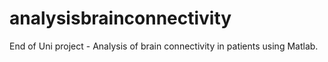 # analysisbrainconnectivity
End of Uni project - Analysis of brain connectivity in patients using Matlab.
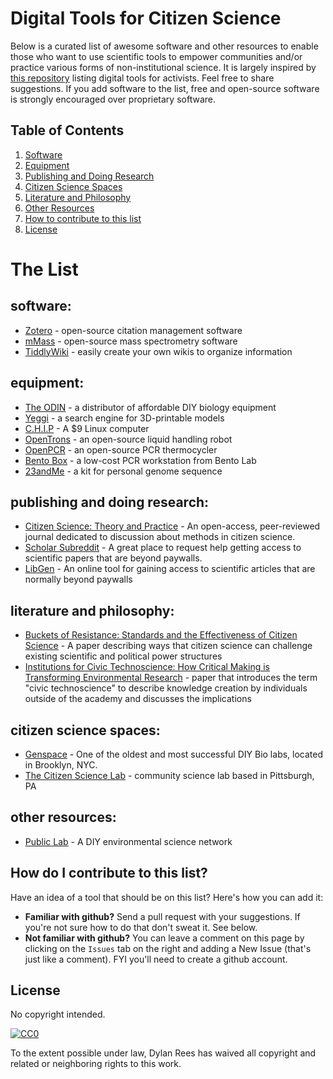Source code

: # Digital Tools for Citizen Science

Below is a curated list of awesome software and other resources to enable those who want to use scientific tools to empower communities and/or practice various forms of non-institutional science.  It is largely inspired by [this repository](https://github.com/drewrwilson/toolsforactivism) listing digital tools for activists.  Feel free to share suggestions. If you add software to the list, free and open-source software is strongly encouraged over proprietary software.

## Table of Contents

  1. [Software](#software)
  2. [Equipment](#equipment)
  3. [Publishing and Doing Research](#publishing-and-doing-research)
  4. [Citizen Science Spaces](#citizen-science-spaces)
  5. [Literature and Philosophy](#literature-and-philosophy)
  5. [Other Resources](#other-resources)
  6. [How to contribute to this list](#how-do-I-contribute-to-to-this-list)
  7. [License](#license)

# The List

## software:

 * [Zotero](https://www.zotero.org/) - open-source citation management software
 * [mMass](http://www.mmass.org/) - open-source mass spectrometry software
 * [TiddlyWiki](http://tiddlywiki.com/) - easily create your own wikis to organize information

## equipment:

 * [The ODIN](http://www.the-odin.com/) - a distributor of affordable DIY biology equipment
 * [Yeggi](http://www.yeggi.com/) - a search engine for 3D-printable models
 * [C.H.I.P](https://getchip.com/pages/chip) - A $9 Linux computer
 * [OpenTrons](http://opentrons.com/) - an open-source liquid handling robot
 * [OpenPCR](http://openpcr.org/) - an open-source PCR thermocycler
 * [Bento Box](https://www.bento.bio/) - a low-cost PCR workstation from Bento Lab
 * [23andMe](https://www.23andme.com/) - a kit for personal genome sequence

## publishing and doing research:

 * [Citizen Science: Theory and Practice](http://theoryandpractice.citizenscienceassociation.org/) - An open-access, peer-reviewed journal dedicated to discussion about methods in citizen science.
 * [Scholar Subreddit](https://www.reddit.com/r/scholar) - A great place to request help getting access to scientific papers that are beyond paywalls.
 * [LibGen](http://libgen.io/) - An online tool for gaining access to scientific articles that are normally beyond paywalls
 
## literature and philosophy:
 * [Buckets of Resistance: Standards and the Effectiveness of Citizen Science](https://www.academia.edu/7622292/Buckets_of_Resistance_Standards_and_the_Effectiveness_of_Citizen_Science?auto=download) - A paper describing ways that citizen science can challenge existing scientific and political power structures
 * [Institutions for Civic Technoscience: How Critical Making is Transforming Environmental Research](https://www.researchgate.net/publication/263120833_Institutions_for_Civic_Technoscience_How_Critical_Making_is_Transforming_Environmental_Research) - paper that introduces the term "civic technoscience" to describe knowledge creation by individuals outside of the academy and discusses the implications
 
## citizen science spaces:
 * [Genspace](http://genspace.org/) - One of the oldest and most successful DIY Bio labs, located in Brooklyn, NYC.
 * [The Citizen Science Lab](http://www.thecitizensciencelab.org/) - community science lab based in Pittsburgh, PA

## other resources:
 * [Public Lab](https://publiclab.org/) - A DIY environmental science network
 
## How do I contribute to this list?

Have an idea of a tool that should be on this list? Here's how you can add it:
 * **Familiar with github?** Send a pull request with your suggestions. If you're not sure how to do that don't sweat it. See below.
 * **Not familiar with github?** You can leave a comment on this page by clicking on the `Issues` tab on the right and adding a New Issue (that's just like a comment). FYI you'll need to create a github account.

## License

No copyright intended.

[![CC0](https://i.creativecommons.org/p/zero/1.0/88x31.png)](https://creativecommons.org/publicdomain/zero/1.0/)

To the extent possible under law, Dylan Rees has waived all copyright and related or neighboring rights to this work.
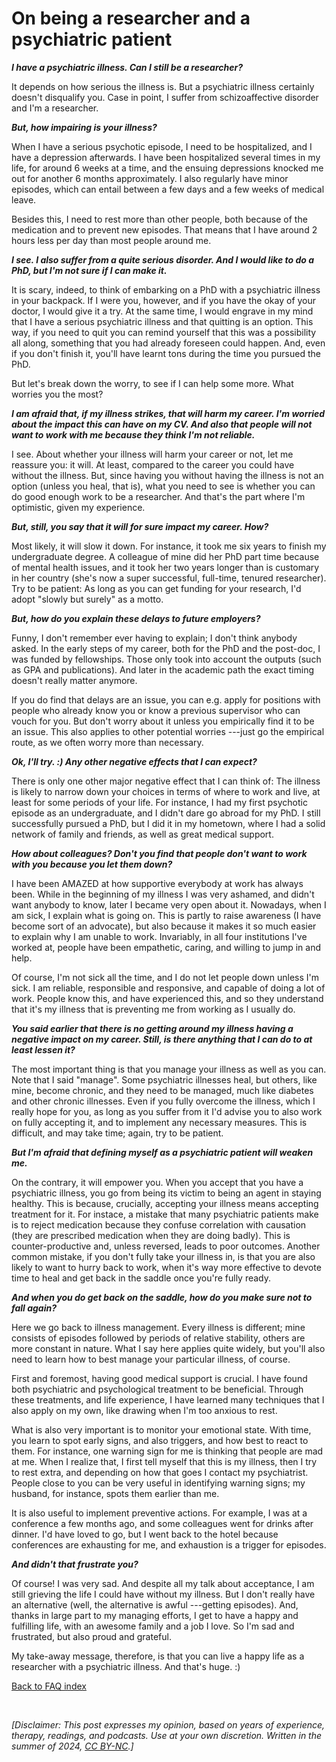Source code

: # On being a researcher and a psychiatric patient

***I have a psychiatric illness. Can I still be a researcher?***

It depends on how serious the illness is. But a psychiatric illness certainly doesn't disqualify you. Case in point, I suffer from schizoaffective disorder and I'm a researcher.

***But, how impairing is your illness?***

When I have a serious psychotic episode, I need to be hospitalized, and I have a depression afterwards. I have been hospitalized several times in my life, for around 6 weeks at a time, and the ensuing depressions knocked me out for another 6 months approximately. I also regularly have minor episodes, which can entail between a few days and a few weeks of medical leave.

Besides this, I need to rest more than other people, both because of the medication and to prevent new episodes. That means that I have around 2 hours less per day than most people around me.

***I see. I also suffer from a quite serious disorder. And I would like to do a PhD, but I'm not sure if I can make it.***

It is scary, indeed, to think of embarking on a PhD with a psychiatric illness in your backpack. If I were you, however, and if you have the okay of your doctor, I would give it a try. At the same time, I would engrave in my mind that I have a serious psychiatric illness and that quitting is an option. This way, if you need to quit you can remind yourself that this was a possibility all along, something that you had already foreseen could happen. And, even if you don't finish it, you'll have learnt tons during the time you pursued the PhD.

But let's break down the worry, to see if I can help some more. What worries you the most?

***I am afraid that, if my illness strikes, that will harm my career. I'm worried about the impact this can have on my CV. And also that people will not want to work with me because they think I'm not reliable.***

I see. About whether your illness will harm your career or not, let me reassure you: it will. At least, compared to the career you could have without the illness. But, since having you without having the illness is not an option (unless you heal, that is), what you need to see is whether you can do good enough work to be a researcher. And that's the part where I'm optimistic, given my experience.

***But, still, you say that it will for sure impact my career. How?***

Most likely, it will slow it down. For instance, it took me six years to finish my undergraduate degree. A colleague of mine did her PhD part time because of mental health issues, and it took her two years longer than is customary in her country (she's now a super successful, full-time, tenured researcher). Try to be patient: As long as you can get funding for your research, I'd adopt "slowly but surely" as a motto.

***But, how do you explain these delays to future employers?***

Funny, I don't remember ever having to explain; I don't think anybody asked. In the early steps of my career, both for the PhD and the post-doc, I was funded by fellowships. Those only took into account the outputs (such as GPA and publications). And later in the academic path the exact timing doesn't really matter anymore.

If you do find that delays are an issue, you can e.g. apply for positions with people who already know you or know a previous supervisor who can vouch for you. But don't worry about it unless you empirically find it to be an issue. This also applies to other potential worries ---just go the empirical route, as we often worry more than necessary.

***Ok, I'll try. :) Any other negative effects that I can expect?***

There is only one other major negative effect that I can think of: The illness is likely to narrow down your choices in terms of where to work and live, at least for some periods of your life. For instance, I had my first psychotic episode as an undergraduate, and I didn't dare go abroad for my PhD. I still successfully pursued a PhD, but I did it in my hometown, where I had a solid network of family and friends, as well as great medical support. 

***How about colleagues? Don't you find that people don't want to work with you because you let them down?***

I have been AMAZED at how supportive everybody at work has always been. While in the beginning of my illness I was very ashamed, and didn't want anybody to know, later I became very open about it. Nowadays, when I am sick, I explain what is going on. This is partly to raise awareness (I have become sort of an advocate), but also because it makes it so much easier to explain why I am unable to work. Invariably, in all four institutions I've worked at, people have been empathetic, caring, and willing to jump in and help. 

Of course, I'm not sick all the time, and I do not let people down unless I'm sick. I am reliable, responsible and responsive, and capable of doing a lot of work. People know this, and have experienced this, and so they understand that it's my illness that is preventing me from working as I usually do. 

***You said earlier that there is no getting around my illness having a negative impact on my career. Still, is there anything that I can do to at least lessen it?***

The most important thing is that you manage your illness as well as you can. Note that I said "manage". Some psychiatric illnesses heal, but others, like mine, become chronic, and they need to be managed, much like diabetes and other chronic illnesses. Even if you fully overcome the illness, which I really hope for you, as long as you suffer from it I'd advise you to also work on fully accepting it, and to implement any necessary measures. This is difficult, and may take time; again, try to be patient.

***But I'm afraid that defining myself as a psychiatric patient will weaken me.***

On the contrary, it will empower you. When you accept that you have a psychiatric illness, you go from being its victim to being an agent in staying healthy. This is because, crucially, accepting your illness means accepting treatment for it. For instace, a mistake that many psychiatric patients make is to reject medication because they confuse correlation with causation (they are prescribed medication when they are doing badly). This is counter-productive and, unless reversed, leads to poor outcomes. Another common mistake, if you don't fully take your illness in, is that you are also likely to want to hurry back to work, when it's way more effective to devote time to heal and get back in the saddle once you're fully ready.

***And when you do get back on the saddle, how do you make sure not to fall again?***

Here we go back to illness management. Every illness is different; mine consists of episodes followed by periods of relative stability, others are more constant in nature. What I say here applies quite widely, but you'll also need to learn how to best manage your particular illness, of course.

First and foremost, having good medical support is crucial. I have found both psychiatric and psychological treatment to be beneficial. Through these treatments, and life experience, I have learned many techniques that I also apply on my own, like drawing when I'm too anxious to rest.

What is also very important is to monitor your emotional state. With time, you learn to spot early signs, and also triggers, and how best to react to them. For instance, one warning sign for me is thinking that people are mad at me. When I realize that, I first tell myself that this is my illness, then I try to rest extra, and depending on how that goes I contact my psychiatrist. People close to you can be very useful in identifying warning signs; my husband, for instance, spots them earlier than me. 

It is also useful to implement preventive actions. For example, I was at a conference a few months ago, and some colleagues went for drinks after dinner. I'd have loved to go, but I went back to the hotel because conferences are exhausting for me, and exhaustion is a trigger for episodes. 

***And didn't that frustrate you?***

Of course! I was very sad. And despite all my talk about acceptance, I am still grieving the life I could have without my illness. But I don't really have an alternative (well, the alternative is awful ---getting episodes). And, thanks in large part to my managing efforts, I get to have a happy and fulfilling life, with an awesome family and a job I love. So I'm sad and frustrated, but also proud and grateful.

My take-away message, therefore, is that you can live a happy life as a researcher with a psychiatric illness. And that's huge. :)

[Back to FAQ index](/index.md)

&nbsp;

_[Disclaimer: This post expresses my opinion, based on years of experience, therapy, readings, and podcasts. Use at your own discretion. Written in the summer of 2024, [CC BY-NC](https://creativecommons.org/licenses/by-nc/4.0/).]_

-----

**AIM OF THE EXERCISE**
Your task is to reproduce exactly the lines from the start of the data above through the line containing "citation management software", leaving every picture out.

**ANSWER SECTION**
 # analysisbrainconnectivity
End of Uni project - Analysis of brain connectivity in patients using Matlab.
Source code

: # Digital Tools for Citizen Science

Below is a curated list of awesome software and other resources to enable those who want to use scientific tools to empower communities and/or practice various forms of non-institutional science.  It is largely inspired by [this repository](https://github.com/drewrwilson/toolsforactivism) listing digital tools for activists.  Feel free to share suggestions. If you add software to the list, free and open-source software is strongly encouraged over proprietary software.

## Table of Contents

  1. [Software](#software)
  2. [Equipment](#equipment)
  3. [Publishing and Doing Research](#publishing-and-doing-research)
  4. [Citizen Science Spaces](#citizen-science-spaces)
  5. [Literature and Philosophy](#literature-and-philosophy)
  5. [Other Resources](#other-resources)
  6. [How to contribute to this list](#how-do-I-contribute-to-to-this-list)
  7. [License](#license)

# The List

## software:

 * [Zotero](https://www.zotero.org/) - open-source citation management software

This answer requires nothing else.